*Records supplied*
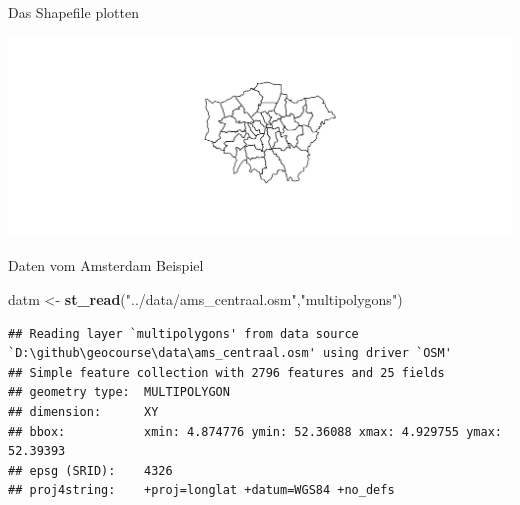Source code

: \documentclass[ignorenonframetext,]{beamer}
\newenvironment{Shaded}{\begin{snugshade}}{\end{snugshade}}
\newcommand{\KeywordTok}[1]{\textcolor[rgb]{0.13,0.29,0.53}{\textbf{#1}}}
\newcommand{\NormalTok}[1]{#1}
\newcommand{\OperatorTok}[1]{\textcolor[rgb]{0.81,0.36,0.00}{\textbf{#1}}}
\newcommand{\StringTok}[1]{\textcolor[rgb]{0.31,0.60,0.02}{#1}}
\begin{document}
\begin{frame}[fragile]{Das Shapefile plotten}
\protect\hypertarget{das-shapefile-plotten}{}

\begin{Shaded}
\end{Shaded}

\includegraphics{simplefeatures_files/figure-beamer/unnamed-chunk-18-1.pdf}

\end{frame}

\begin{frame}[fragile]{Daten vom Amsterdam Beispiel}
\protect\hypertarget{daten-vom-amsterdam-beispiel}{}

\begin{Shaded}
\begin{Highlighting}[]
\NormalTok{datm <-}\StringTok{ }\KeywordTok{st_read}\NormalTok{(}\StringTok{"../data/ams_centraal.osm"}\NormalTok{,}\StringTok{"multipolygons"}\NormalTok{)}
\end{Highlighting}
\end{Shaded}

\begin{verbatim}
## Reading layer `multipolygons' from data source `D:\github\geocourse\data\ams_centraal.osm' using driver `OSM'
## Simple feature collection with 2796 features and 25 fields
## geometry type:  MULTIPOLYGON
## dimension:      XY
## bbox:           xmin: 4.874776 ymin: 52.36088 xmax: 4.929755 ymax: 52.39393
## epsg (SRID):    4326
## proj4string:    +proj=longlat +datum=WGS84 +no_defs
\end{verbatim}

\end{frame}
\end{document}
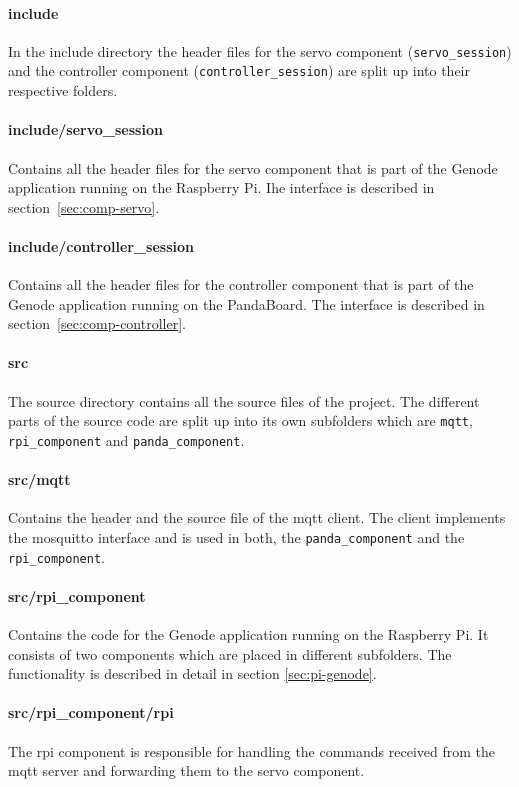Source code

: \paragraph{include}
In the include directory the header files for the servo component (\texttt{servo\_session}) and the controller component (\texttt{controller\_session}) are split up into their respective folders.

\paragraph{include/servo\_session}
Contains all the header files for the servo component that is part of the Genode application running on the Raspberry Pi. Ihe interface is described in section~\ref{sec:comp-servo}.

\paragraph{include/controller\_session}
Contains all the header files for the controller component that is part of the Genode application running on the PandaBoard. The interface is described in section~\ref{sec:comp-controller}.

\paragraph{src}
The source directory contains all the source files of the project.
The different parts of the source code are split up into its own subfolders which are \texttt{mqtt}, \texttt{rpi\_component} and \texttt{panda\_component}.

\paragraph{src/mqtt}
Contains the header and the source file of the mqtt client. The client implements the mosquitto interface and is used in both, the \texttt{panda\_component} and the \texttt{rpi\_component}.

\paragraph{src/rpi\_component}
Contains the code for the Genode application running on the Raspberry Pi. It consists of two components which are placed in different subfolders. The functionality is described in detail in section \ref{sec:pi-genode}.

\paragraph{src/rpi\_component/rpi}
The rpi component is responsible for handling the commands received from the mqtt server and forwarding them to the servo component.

*Task to carry out*
Please set down exactly the lines running from the one with "The different parts" to the last line of the entries above, both of them included, and no others.

*Task solution*
The different parts of the source code are split up into its own subfolders which are \texttt{mqtt}, \texttt{rpi\_component} and \texttt{panda\_component}.

\paragraph{src/mqtt}
Contains the header and the source file of the mqtt client. The client implements the mosquitto interface and is used in both, the \texttt{panda\_component} and the \texttt{rpi\_component}.

\paragraph{src/rpi\_component}
Contains the code for the Genode application running on the Raspberry Pi. It consists of two components which are placed in different subfolders. The functionality is described in detail in section \ref{sec:pi-genode}.

\paragraph{src/rpi\_component/rpi}
The rpi component is responsible for handling the commands received from the mqtt server and forwarding them to the servo component.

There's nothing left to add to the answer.